On an Old Question of Erd\H{o}s and R\'{e}nyi Arising in the Delay Analysis of Broadcast Channels

TL;DR

This paper investigates the asymptotic behavior and distribution of the delay in broadcast channels with many users, extending classical coupon collector results to large-scale wireless communication scenarios.

Contribution

It determines the asymptotics of the moments and the limiting distribution of the delay for large numbers of users and packets, using a novel approach different from previous methods.

Findings

Asymptotic moments of delay are characterized for large m and n.

Limiting distribution of delay is derived in supercritical and critical growth cases.

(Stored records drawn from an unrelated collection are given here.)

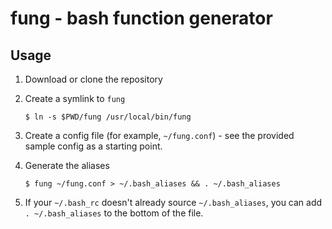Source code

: fung - bash function generator
==================================================

Usage
--------------------------------------------------

1. Download or clone the repository

2. Create a symlink to `fung`

    `$ ln -s $PWD/fung /usr/local/bin/fung`

3. Create a config file (for example, `~/fung.conf`) - see the provided 
   sample config as a starting point.

4. Generate the aliases

    `$ fung ~/fung.conf > ~/.bash_aliases && . ~/.bash_aliases`

5. If your `~/.bash_rc` doesn't already source `~/.bash_aliases`, you can
   add `. ~/.bash_aliases` to the bottom of the file.


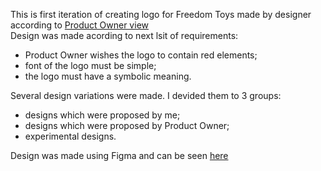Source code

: This is first iteration of creating logo for Freedom Toys made by designer according to [Product Owner view](https://github.com/sahlet-official/sleeplog/blob/develop/PublisherBrand/ProdOwnerView.md)<br>
<empty line>
Design was made acording to next lsit of requirements:
- Product Owner wishes the logo to contain red elements;<br>
- font of the logo must be simple;<br>
- the logo must have a symbolic meaning.<br>

Several design variations were made. I devided them to 3 groups:
- designs which were proposed by me;<br>
- designs which were proposed by Product Owner;<br>
- experimental designs.<br>
 
Design was made using Figma and can be seen [here](https://www.figma.com/file/ciA7yOiSqzYXabkYPZtjjy/FreedomToys?node-id=1%3A16&t=oA6l1WjzrlSPPJYq-1) 
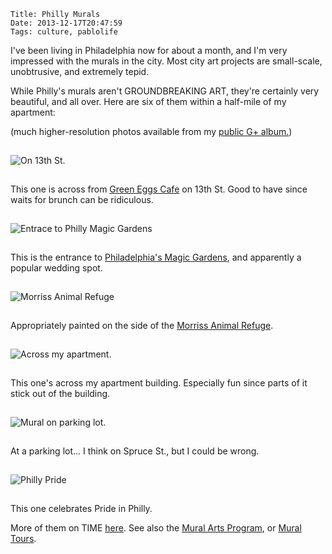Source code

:     Title: Philly Murals
    Date: 2013-12-17T20:47:59
    Tags: culture, pablolife

I've been living in Philadelphia now for about a month, and I'm very impressed
with the murals in the city. Most city art projects are small-scale,
unobtrusive, and extremely tepid.

While Philly's murals aren't GROUNDBREAKING ART, they're certainly very
beautiful, and all over. Here are six of them within a half-mile of my
apartment:

<!-- more -->

(much higher-resolution photos available from my [public G+ album.][4])

<img src="/img/2013/12/13th-street.jpg" alt="On 13th St." style="margin: 15px auto;" />

This one is across from [Green Eggs Cafe][1] on 13th St. Good to have since
waits for brunch can be ridiculous.

<img src="/img/2013/12/philly-magic-gardens.jpg" alt="Entrace to Philly Magic Gardens" style="margin: 15px auto;" />

This is the entrance to [Philadelphia's Magic Gardens][2], and apparently a
popular wedding spot.

<img src="/img/2013/12/animal-shelter.jpg" alt="Morriss Animal Refuge" style="margin: 15px auto;" />

Appropriately painted on the side of the [Morriss Animal Refuge][3].

<img src="/img/2013/12/across-apartment.jpg" alt="Across my apartment." style="margin: 15px auto;" />

This one's across my apartment building. Especially fun since parts of it stick
out of the building.

<img src="/img/2013/12/parking-lot.jpg" alt="Mural on parking lot." style="margin: 15px auto;" />

At a parking lot... I think on Spruce St., but I could be wrong.

<img src="/img/2013/12/pride-in-philly.jpg" alt="Philly Pride" style="margin: 15px auto;" />

This one celebrates Pride in Philly.

More of them on TIME [here][5]. See also the [Mural Arts Program][6], or [Mural Tours][7].

   [1]: http://greeneggscafe.com/
   [2]: http://www.phillymagicgardens.org/
   [3]: http://www.morrisanimalrefuge.org/
   [4]: https://plus.google.com/photos/+PaulMeier/albums/5957417178226578529
   [5]: http://content.time.com/time/photogallery/0,29307,1649278,00.html
   [6]: http://muralarts.org/
   [7]: http://www.visitphilly.com/tours/philadelphia/mural-tour/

Results extend classical coupon collector theory to wireless broadcast channels.

Abstract

Consider a broadcast channel with $n$ users, where different users receive different messages, and suppose that each user has to receive $m$ packets. A quantity of interest here, introduced by Sharif and Hassibi (2006-7) \cite{Sh}, \cite{S-H}, is the (\emph{packet}) \emph{delay} $D_{m,n}$, namely the number of channel uses required to guarantee that all users will receive $m$ packets. For the case of a \emph{homogeneous} network, where in each channel use the transmitter chooses a user at random, i.e. with probability $1/n$, and sends him$/$her a packet, the same quantity $D_{m,n}$ had already appeared in the \emph{coupon collector} context, in the works of Newman and Shepp (1960) \cite{N-S} and of Erd\H{o}s and R\'{e}nyi (1961) \cite{E-R}. A problem of particular interest in wireless communications, related to the delay $D_{m,n}$, is to determine its behavior as $n$ and $m$ grow large. Regarding this problem, Sharif and Hassibi \cite{Sh}, \cite{S-H} managed to calculated the asymptotics of the mean value $\mathbb{E}[D_{m,n}]$, as $n \to \infty$, for the cases (a) $m = \ln n$ and (b) $m = (\ln n)^{\rho}$, $\rho > 1$. It is remarkable that Erd\H{o}s and R\'{e}nyi \cite{E-R} had, also, raised the question of the determination of the asymptotic profile of $D_{m,n}$ for large $m$ and $n$ (in 1961). And in the 1970's the limiting distribution of $D_{m,n}$ for large $m$ and $n$ was determined (in great generality) by Ivchenko \cite{I1} and \cite{I2}. In this article we determine the asymptotics of the moments of $D_{m,n}$ for large $m$ and $n$. We also derive its limiting distribution in the "supercritical case" where $m$ grows faster than $\ln n$ and in the "critical case" $m \sim \beta \ln n$, by an approach which is different from the one used by Ivchenko.